% No 'submit' option for the problems by themselves.
\documentclass{harvardml}
% Use the 'submit' option when you submit your solutions.
%\documentclass[submit]{harvardml}
\usepackage{url}
% Put in your full name and email address.
\name{Your Name}
\email{email@fas.harvard.edu}
% List any people you worked with.
\collaborators{%
John Doe,
Fred Doe,
}
% You don't need to change these.
\course{CS281-F13}
\assignment{Assignment \#5}
\duedate{23:59pm November 22, 2013}
% Useful macros.
\newcommand{\bx}{\boldsymbol{x}}
\newcommand{\distNorm}{\mathcal{N}}
\newcommand{\given}{\,|\,}
\newcommand{\ident}{\mathbb{I}}
\newcommand{\bSigma}{\boldsymbol{\Sigma}}
\newcommand{\bzero}{\boldsymbol{0}}
\newcommand{\mcD}{\mathcal{D}}
\begin{document}
\begin{problem}[50pts]
In this problem, you will implement some simple computations for
Gaussian processes with a one-dimensional input space. You can assume
that the GP is zero mean and has the ``squared exponential''
covariance function (with a little bit of diagonal ``jitter''):
\begin{align*}
K(x, x') &= \alpha
\exp\left\{-\frac{1}{2\ell^2}(x-x')^2\right\} + 10^{-6}\delta(x,x').
\end{align*}
\begin{enumerate}
\item Create a grid with about 100 points or so in an input space
between zero and five. Make several plots, each with different
values for~$\alpha$ and~$\ell$. Sample ten functions from the
Gaussian process for each plot.
\item Recall from the midterm that if one has two Gaussian
variates~$\bx_1$ and~$\bx_2$, both with marginal
distribution~$\distNorm(\bzero, \bSigma)$, then
\begin{align*}
\bx_3 &= \bx_1 \cos\theta + \bx_2\sin \theta
\end{align*}
also has marginal distribution~$\distNorm(\bzero,\bSigma)$ for
any~$\theta$.
For each of the above plots, take two of the independent samples
and blend them as in the equation above. Use a range of points
for~${\theta\in(-\pi,\pi)}$. You can see that varying~$\theta$
results in a smooth blending of these two functions, while still
producing a function that is marginally from the same Gaussian
process. This is the trick that motivates the \emph{elliptical
slice sampling} algorithm.
\item Come up with three or four ``training data'', i.e.,
$\{x_n,y_n\}$ pairs. For each of your hyperparameter
variations, plot several functions from the posterior
distribution implied by these training data.

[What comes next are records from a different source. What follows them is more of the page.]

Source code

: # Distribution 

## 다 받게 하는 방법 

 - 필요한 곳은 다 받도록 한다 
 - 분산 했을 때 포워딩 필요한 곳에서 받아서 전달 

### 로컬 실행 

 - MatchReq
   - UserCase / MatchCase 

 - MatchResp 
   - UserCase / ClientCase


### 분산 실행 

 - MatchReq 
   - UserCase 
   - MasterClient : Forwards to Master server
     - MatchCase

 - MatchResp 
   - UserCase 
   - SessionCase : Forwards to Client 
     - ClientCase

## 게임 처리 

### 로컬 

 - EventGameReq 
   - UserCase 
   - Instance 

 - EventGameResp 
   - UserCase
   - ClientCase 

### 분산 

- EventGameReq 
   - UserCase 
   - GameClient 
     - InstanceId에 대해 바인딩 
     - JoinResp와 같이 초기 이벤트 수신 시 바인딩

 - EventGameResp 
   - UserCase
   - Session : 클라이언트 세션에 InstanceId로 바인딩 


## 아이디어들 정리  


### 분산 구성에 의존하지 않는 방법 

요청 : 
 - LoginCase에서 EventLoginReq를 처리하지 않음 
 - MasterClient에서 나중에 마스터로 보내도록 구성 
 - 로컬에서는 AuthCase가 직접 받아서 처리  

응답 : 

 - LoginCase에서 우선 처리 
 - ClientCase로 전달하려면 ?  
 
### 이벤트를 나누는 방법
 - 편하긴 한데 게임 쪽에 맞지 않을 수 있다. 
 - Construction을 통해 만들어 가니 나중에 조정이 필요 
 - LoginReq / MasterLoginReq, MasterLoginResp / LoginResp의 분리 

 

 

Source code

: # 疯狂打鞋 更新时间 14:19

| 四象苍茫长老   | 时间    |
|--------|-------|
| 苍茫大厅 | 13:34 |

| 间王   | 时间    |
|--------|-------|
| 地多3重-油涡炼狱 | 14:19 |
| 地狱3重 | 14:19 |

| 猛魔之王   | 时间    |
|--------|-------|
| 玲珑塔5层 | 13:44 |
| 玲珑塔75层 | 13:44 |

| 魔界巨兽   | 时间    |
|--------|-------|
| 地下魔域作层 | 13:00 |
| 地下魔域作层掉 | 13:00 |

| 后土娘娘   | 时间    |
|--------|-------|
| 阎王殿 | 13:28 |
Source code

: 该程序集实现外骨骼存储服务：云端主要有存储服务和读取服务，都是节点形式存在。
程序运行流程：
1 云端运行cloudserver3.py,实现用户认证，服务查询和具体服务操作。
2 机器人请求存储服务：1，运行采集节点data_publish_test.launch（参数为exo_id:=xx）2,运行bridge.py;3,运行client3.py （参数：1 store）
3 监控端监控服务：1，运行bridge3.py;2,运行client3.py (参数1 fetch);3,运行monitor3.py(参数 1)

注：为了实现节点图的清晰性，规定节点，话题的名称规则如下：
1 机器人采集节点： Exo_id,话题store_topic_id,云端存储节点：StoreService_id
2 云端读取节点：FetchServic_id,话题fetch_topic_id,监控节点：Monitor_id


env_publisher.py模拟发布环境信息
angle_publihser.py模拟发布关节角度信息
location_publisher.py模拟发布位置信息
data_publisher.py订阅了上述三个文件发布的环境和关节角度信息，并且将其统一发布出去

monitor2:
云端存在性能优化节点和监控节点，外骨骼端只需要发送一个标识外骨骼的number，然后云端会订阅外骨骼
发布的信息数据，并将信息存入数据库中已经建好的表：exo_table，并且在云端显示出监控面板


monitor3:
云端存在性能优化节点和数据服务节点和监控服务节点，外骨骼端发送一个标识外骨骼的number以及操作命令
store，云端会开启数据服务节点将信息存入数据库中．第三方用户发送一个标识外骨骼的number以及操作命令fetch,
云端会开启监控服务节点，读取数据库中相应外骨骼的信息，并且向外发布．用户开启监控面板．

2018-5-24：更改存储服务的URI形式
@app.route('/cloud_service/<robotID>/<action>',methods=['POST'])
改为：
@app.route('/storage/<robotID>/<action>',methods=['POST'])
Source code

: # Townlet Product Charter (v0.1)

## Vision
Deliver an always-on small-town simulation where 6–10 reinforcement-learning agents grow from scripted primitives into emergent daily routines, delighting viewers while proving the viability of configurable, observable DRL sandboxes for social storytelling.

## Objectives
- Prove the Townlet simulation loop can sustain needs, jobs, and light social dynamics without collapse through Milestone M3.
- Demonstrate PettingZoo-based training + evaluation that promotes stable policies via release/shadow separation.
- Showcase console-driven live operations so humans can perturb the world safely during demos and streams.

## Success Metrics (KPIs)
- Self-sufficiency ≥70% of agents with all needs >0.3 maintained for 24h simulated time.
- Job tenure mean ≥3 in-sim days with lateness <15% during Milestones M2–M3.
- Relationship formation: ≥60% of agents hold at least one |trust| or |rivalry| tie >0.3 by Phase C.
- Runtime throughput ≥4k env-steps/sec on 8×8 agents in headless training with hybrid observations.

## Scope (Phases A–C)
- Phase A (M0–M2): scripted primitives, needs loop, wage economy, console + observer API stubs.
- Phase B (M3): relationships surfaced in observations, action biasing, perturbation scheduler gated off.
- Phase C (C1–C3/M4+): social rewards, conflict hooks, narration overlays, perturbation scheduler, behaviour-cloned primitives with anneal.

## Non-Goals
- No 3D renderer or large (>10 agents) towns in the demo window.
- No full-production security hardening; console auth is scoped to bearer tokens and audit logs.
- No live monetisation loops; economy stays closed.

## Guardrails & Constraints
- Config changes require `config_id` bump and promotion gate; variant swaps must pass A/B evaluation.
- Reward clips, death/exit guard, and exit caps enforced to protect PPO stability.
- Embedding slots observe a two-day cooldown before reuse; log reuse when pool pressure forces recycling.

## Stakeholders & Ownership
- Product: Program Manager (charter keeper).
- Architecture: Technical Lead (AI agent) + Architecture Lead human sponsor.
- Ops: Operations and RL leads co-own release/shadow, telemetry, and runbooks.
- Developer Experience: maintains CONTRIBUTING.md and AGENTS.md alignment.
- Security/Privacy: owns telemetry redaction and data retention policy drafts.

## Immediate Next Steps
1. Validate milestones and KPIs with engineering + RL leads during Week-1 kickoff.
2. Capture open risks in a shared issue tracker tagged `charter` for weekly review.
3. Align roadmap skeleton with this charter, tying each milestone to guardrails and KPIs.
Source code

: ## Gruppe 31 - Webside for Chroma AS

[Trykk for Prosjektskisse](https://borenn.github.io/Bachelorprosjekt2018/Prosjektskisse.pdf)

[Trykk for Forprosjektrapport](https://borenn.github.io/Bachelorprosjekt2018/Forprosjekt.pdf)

\item Using the same training data, plot the 95\% marginal
envelope for the function. This is like the grey area shown in
Figure 2.2b in the Rasmussen and Williams book.
\item Compute and report the log marginal likelihoods for each of
the hyperparameter settings you have looked at. Discuss how
these marginal likelihoods reflect how well the hyperparameters
fit the training data you invented.
\end{enumerate}
\end{problem}
% Put your solution here.
\begin{problem}[50pts]
In this problem, you'll build a basic implementation of a Dirichlet
process mixture model.
\begin{enumerate}
\item Warmup: Make 200 draws from several different instantiations
of a Chinese restaurant process, using different concentration
parameters~$\alpha$. For each of your concentration parameters,
produce a bar graph that shows how many ``customers'' have been
assigned to each ``table''.
\item Implement MCMC for a Dirichlet process mixture of Gaussians.

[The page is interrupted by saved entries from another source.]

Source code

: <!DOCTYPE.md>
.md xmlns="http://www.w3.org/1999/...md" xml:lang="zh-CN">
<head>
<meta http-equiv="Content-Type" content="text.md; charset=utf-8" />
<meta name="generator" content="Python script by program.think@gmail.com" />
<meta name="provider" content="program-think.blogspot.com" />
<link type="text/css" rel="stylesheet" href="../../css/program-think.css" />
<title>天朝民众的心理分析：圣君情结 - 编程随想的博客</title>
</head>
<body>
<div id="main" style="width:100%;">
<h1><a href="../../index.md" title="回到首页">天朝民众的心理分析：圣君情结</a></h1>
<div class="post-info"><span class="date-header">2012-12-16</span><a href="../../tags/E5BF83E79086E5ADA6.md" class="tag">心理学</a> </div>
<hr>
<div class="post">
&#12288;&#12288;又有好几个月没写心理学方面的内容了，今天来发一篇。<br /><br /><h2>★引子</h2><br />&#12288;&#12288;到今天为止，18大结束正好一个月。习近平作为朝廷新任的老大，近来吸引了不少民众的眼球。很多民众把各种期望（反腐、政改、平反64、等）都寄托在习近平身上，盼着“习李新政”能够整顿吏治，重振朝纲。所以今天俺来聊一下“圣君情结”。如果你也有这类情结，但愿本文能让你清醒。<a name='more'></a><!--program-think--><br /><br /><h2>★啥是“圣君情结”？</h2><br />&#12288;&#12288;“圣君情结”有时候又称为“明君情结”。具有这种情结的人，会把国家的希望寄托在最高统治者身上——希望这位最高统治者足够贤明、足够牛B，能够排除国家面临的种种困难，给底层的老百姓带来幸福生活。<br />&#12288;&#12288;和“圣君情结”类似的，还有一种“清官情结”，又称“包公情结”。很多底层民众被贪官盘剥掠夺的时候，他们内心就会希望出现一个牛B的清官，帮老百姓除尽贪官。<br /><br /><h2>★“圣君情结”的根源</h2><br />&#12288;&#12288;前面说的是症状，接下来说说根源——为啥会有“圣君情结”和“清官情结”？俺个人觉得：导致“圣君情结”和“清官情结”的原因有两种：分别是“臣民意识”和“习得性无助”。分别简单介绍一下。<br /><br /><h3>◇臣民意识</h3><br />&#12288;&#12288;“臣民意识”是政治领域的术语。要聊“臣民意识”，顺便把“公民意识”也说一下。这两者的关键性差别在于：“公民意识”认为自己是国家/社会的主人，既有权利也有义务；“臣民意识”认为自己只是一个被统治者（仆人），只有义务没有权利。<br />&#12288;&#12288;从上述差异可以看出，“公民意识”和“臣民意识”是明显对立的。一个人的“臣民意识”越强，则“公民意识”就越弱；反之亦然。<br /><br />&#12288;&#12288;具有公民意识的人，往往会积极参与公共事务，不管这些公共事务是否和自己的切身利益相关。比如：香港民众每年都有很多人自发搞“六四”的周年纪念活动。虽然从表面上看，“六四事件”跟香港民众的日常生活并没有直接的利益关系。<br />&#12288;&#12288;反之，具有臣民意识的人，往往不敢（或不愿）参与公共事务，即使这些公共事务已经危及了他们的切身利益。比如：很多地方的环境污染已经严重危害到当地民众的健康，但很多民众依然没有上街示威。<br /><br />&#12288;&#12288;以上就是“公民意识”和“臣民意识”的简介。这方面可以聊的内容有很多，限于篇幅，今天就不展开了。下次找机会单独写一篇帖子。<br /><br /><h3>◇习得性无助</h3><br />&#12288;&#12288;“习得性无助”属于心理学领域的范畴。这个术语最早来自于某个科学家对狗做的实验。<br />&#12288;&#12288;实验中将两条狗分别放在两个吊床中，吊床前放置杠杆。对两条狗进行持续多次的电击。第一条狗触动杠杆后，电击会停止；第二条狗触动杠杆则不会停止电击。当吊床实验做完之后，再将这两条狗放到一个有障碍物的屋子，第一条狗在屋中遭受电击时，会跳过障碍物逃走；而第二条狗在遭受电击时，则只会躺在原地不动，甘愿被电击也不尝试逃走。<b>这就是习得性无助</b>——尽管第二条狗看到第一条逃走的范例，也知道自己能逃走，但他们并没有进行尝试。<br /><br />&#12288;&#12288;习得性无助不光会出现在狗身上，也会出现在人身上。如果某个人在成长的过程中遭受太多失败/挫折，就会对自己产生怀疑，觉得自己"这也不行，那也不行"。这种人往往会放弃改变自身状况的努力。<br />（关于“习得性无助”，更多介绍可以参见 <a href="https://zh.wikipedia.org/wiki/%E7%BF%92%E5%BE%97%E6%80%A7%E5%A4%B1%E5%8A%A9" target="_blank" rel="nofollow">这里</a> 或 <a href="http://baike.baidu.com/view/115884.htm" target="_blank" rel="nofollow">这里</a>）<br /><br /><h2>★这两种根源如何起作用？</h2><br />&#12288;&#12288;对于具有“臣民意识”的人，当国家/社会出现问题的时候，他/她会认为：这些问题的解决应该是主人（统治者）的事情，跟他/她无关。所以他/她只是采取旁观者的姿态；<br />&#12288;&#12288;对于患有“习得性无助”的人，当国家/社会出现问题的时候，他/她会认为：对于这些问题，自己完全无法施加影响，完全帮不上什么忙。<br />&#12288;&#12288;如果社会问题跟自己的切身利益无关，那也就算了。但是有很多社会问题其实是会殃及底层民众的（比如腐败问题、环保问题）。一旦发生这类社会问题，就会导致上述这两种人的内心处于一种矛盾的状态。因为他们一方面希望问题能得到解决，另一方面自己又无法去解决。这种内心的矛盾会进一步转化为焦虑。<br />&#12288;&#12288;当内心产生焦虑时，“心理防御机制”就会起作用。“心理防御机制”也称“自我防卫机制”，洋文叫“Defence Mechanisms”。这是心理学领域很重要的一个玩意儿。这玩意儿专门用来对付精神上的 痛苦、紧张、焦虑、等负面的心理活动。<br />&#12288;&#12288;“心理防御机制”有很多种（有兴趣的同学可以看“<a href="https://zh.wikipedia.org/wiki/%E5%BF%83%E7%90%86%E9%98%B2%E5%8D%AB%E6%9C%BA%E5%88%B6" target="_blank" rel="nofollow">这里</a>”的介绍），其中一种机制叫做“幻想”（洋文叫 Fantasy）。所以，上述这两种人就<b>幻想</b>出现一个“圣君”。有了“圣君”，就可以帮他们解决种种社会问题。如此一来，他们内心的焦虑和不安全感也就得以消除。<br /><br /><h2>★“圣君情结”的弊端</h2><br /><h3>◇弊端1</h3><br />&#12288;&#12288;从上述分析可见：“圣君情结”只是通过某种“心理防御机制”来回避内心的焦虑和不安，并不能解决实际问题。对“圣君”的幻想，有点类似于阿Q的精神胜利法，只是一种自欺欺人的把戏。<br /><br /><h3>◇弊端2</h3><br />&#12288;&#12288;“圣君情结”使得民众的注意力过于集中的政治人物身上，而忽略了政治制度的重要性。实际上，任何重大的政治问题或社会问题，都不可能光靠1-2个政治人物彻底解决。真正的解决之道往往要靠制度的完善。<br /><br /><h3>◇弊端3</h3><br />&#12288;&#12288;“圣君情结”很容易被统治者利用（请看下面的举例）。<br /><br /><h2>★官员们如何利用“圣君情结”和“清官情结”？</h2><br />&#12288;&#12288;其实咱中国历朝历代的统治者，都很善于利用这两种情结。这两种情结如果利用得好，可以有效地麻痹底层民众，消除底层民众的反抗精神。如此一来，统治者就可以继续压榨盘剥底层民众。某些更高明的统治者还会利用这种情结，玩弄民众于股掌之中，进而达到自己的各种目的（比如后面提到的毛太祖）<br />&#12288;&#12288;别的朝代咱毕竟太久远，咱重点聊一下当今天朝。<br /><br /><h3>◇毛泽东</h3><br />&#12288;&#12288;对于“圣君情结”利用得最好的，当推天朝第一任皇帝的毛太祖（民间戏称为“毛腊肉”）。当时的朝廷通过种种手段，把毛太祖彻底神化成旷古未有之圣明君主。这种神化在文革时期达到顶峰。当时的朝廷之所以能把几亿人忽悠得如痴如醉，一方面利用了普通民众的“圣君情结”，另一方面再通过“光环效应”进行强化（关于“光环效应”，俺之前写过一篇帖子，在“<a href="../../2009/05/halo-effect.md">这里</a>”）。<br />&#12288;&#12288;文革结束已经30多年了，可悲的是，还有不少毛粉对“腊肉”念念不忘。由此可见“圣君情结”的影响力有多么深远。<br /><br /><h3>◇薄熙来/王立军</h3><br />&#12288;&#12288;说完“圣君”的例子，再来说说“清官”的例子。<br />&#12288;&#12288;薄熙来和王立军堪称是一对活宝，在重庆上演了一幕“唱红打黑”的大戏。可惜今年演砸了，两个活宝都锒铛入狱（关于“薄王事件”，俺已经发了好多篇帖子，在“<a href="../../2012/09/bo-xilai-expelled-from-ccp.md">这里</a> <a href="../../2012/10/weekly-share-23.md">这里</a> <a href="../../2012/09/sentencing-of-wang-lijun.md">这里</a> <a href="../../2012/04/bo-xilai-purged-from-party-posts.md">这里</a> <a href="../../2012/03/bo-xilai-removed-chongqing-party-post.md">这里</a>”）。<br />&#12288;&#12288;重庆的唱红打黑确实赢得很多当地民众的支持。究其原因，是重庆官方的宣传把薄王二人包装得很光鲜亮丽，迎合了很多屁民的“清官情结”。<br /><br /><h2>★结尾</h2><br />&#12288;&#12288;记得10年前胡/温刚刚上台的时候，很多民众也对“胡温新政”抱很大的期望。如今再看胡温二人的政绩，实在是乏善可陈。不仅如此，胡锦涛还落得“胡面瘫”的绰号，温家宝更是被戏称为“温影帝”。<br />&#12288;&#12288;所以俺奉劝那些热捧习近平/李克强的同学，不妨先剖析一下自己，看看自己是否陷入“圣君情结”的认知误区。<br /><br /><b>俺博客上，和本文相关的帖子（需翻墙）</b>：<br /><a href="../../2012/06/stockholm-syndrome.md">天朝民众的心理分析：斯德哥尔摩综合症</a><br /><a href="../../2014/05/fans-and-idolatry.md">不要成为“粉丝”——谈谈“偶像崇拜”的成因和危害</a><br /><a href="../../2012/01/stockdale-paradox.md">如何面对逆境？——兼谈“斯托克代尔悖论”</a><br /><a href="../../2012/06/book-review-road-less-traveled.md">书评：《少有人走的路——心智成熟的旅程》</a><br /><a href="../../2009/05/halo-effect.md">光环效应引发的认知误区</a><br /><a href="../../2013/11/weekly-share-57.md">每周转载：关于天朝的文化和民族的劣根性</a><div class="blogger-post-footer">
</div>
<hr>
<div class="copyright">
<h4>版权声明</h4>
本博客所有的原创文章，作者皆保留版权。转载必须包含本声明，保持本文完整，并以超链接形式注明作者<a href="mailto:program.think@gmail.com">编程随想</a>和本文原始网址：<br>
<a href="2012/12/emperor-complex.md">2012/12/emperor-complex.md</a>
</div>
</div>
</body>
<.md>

Two papers (among many) to check out for your implementation are:
\begin{itemize}
\item Carl Edward Rasmussen. \emph{The Infinite Gaussian Mixture
Model}. NIPS, 1999. [Don't bother implementing adaptive rejection
sampling for the hyperparameter; use slice sampling instead.]
\item Radford M. Neal. \emph{Markov Chain Sampling Methods for
Dirichlet Process Mixture Models}. Journal of Computational and
Graphical Statistics. 9:249-265, 2000. [Neal's related technical
report is also good to check out.]
\end{itemize}
This is a good opportunity to try out Geweke-style validation of your
hyperparameters. That is, there is a hyperparameter~$\alpha$,
parameters~$\theta$ and data~$\mcD$. Your model specifies a joint
distribution
\begin{align*}
p(\alpha, \theta, \mcD) &=
p(\alpha)\,p(\theta\given\alpha)\,p(\mcD\given\theta).
\end{align*}
Your inference will sample from the conditional
distribution~$p(\alpha,\theta\given\mcD)$, but you can also fantasize
data from~$p(\mcD\given\theta)$. Augment your MCMC with fantasy data
and then examine the samples that you get for~$\alpha$. Make sure
that their histogram looks like the prior.
\item Apply your implementation to data of your choice and report the
results. As a minimum, I suggest applying it to some
two-dimensional synthic data and visualizing the clusters it
discovers. One tool you might check out for generating such
synthetic data can be found here:
\url{http://hips.seas.harvard.edu/content/synthetic-pinwheel-data-matlab}.
\end{enumerate}
\end{problem}
\end{document}